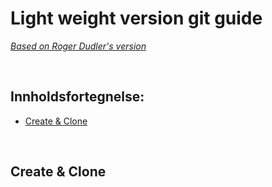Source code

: # Light weight version git guide

[_Based on Roger Dudler's version_](http://rogerdudler.github.io/git-guide/)

&nbsp;

## Innholdsfortegnelse:

- [Create & Clone](#create--clone)

&nbsp;

## Create & Clone
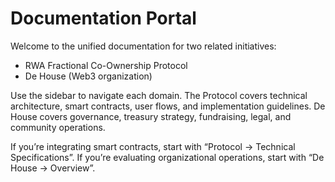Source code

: # Documentation Portal

Welcome to the unified documentation for two related initiatives:
- RWA Fractional Co-Ownership Protocol
- De House (Web3 organization)

Use the sidebar to navigate each domain. The Protocol covers technical architecture, smart contracts, user flows, and implementation guidelines. De House covers governance, treasury strategy, fundraising, legal, and community operations.

If you’re integrating smart contracts, start with “Protocol → Technical Specifications”.
If you’re evaluating organizational operations, start with “De House → Overview”.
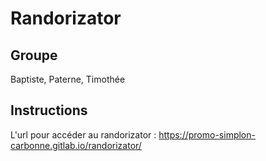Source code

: Randorizator
============

Groupe
------

Baptiste, Paterne, Timothée


Instructions
------------

L'url pour accéder au randorizator : https://promo-simplon-carbonne.gitlab.io/randorizator/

----------------------------------------

Using the records above, copy every line that has the word "House" in it.

▸ **Output**
- De House (Web3 organization)
Use the sidebar to navigate each domain. The Protocol covers technical architecture, smart contracts, user flows, and implementation guidelines. De House covers governance, treasury strategy, fundraising, legal, and community operations.
If you’re evaluating organizational operations, start with “De House → Overview”.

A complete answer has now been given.